Being kept in the shades

According to David Bernstein, overpriced designer brands are more concerned about creating a good impression than they are with best performance.

Design has taken another bashing. Or, strictly speaking, the word “designer”. Designer equals rip-off. A study reveals that £99 designer sunglasses are no more protective than a pair costing 99p. A spokesperson on TV defending branded goods explained that “consumers look for other values over and above protection”. OK – but are those added values worth the disproportionate mark up?

It made me wonder what part the designer plays in the making of sunglasses and when he/ she comes in. Not too early I would guess. Now I would be delighted to be proved wrong by Calvin Klein, Armani or Versace, but I would bet good money that the designer isn’t involved in optimal optical performance, but rather in creating an impression. Ideally, the designer’s job should embrace both, what you might call the looking and the looks. But I expect the practical decisions have been made prior to the designer’s involvement. And in this sunglasses aren’t unique.

Here’s a simple question to any designers who have read thus far and are about to put their shades back on. In your current project are you apart, a part or at the heart?

Apart – if yours is a discrete role, separate from the serious business of making the product or creating the service.

A part – if you are reasonably close to the decision process, a specialist contributor and called in sooner rather than later.

At the heart – if you’re central to the decision process, a key member of the team from the inception, even the creator.

Of course, the term designer covers all. The purist might restrict it to the third, calling the first a “stylist” and the second, maybe, a “design engineer”. Not that any terms are precise.

Designers move around from company to company, from project to project and change roles, pivotal one day, peripheral the next. For example, working for Philips, according to a recent issue of the US Design Management Institute News, means being part of a multidisciplinary team involving experts in sociology, anthropology, psychology, marketing and engineering. Stefano Marzano, managing director of Philips Design in Eindhoven, has “instilled a philosophy he refers to as high design… what [he] seeks to create are industrial products that inspire the human spirit – in their function, in their form, in their materiality [sic] and in how they are presented – objects that are cherished rather than used and abandoned”.

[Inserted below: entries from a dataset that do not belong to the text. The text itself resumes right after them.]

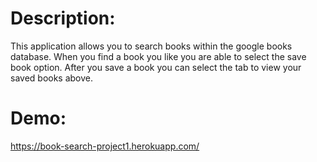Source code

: # Description:
This application allows you to search books within the google books database. When you find a book you like you are able to select the save book option.
After you save a book you can select the tab to view your saved books above.

# Demo:
https://book-search-project1.herokuapp.com/

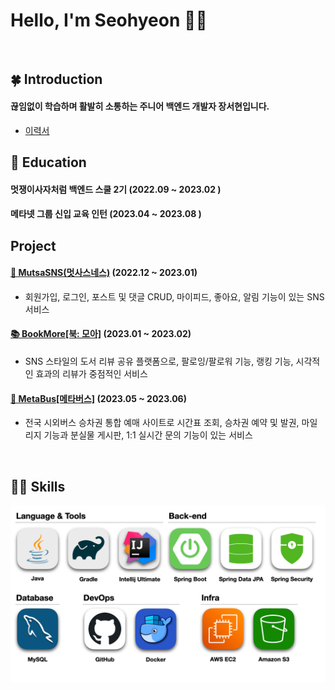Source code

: # Hello, I'm Seohyeon 👋🏻

<br>

## 🍀 Introduction
#### 끊임없이 학습하며 활발히 소통하는 주니어 백엔드 개발자 장서현입니다.
- [이력서](https://www.notion.so/119cc3aa525643fba3600bd9027bbefe?pvs=4)

## 🎒 Education
#### 멋쟁이사자처럼 백엔드 스쿨 2기 (2022.09 ~ 2023.02 )
#### 메타넷 그룹 신입 교육 인턴 (2023.04 ~ 2023.08 )

##  Project
#### [📱 MutsaSNS(멋사스네스)](https://gitlab.com/Senna97/mutsasns/-/blob/main/README.md) (2022.12 ~ 2023.01)
- 회원가입, 로그인, 포스트 및 댓글 CRUD, 마이피드, 좋아요, 알림 기능이 있는 SNS 서비스
#### [📚 BookMore[북: 모아]](https://github.com/likelion-backend-2nd-project-team11/book-more/blob/main/README.md) (2023.01 ~ 2023.02)
- SNS 스타일의 도서 리뷰 공유 플랫폼으로, 팔로잉/팔로워 기능, 랭킹 기능, 시각적인 효과의 리뷰가 중점적인 서비스
#### [🚌 MetaBus[메타버스]](https://github.com/metanet-number1-metabus/metabus/blob/main/README.md) (2023.05 ~ 2023.06)
- 전국 시외버스 승차권 통합 예매 사이트로 시간표 조회, 승차권 예약 및 발권, 마일리지 기능과 분실물 게시판, 1:1 실시간 문의 기능이 있는 서비스

<br>

## 💪🏻 Skills
<img width="700px;" src="images/Stack.png"/>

This may sound worthy, but being labelled pious is a small price to pay for job satisfaction. The Philips designer is in on the ground floor and in early. Moreover, those initial discussions are “guided by a focus on the ethical and human dimension of the challenge”. A far cry from the end-of-the-line stylist of overpriced sun specs.

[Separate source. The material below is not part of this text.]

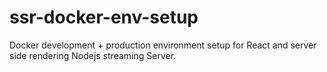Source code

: # ssr-docker-env-setup

Docker development + production environment setup for React and server side rendering Nodejs streaming Server.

The Design Management Institute (in common with our Design Council) is keen to promote recognition of design in the corporate world. Accordingly, it welcomes management guru Tom Peters’ so-called design epistle: “Design, currently the preoccupation of the few, will increasingly be seen by the many as a matchless opportunity for differentiation… to achieve design’s magisterial potential it must be deeply embedded in the essential structures and processes of the organisation.”

At the heart. In how many UK companies is that the case? Two dozen? What are the chances of quadrupling that total in five years? Hyping the importance of design won’t necessarily help.

The Thatcherite endorsement probably did as much harm as good. But, overclaim is still around. A participant at a DMI conference was so inspired by what she heard that she claimed “design is now, more than ever, managing the culmination of the many effects of many disciplines(= brand)”. I’m not sure what that means. What I do know is that design can’t manage anything. Design itself can be managed. Design can be a tool of management and, as Peters insists, design must be a hub activity. But, to make specious claims does design’s cause as much harm as decorating specious products.

Maybe design is an impossible cause since the words design and designer carry so much baggage that they become virtually meaningless.

Victor Papanek, in the classic Design for the Real World said, “Design is the conscious effort to impose meaningful order.” If only we could impose meaningful order on the word itself.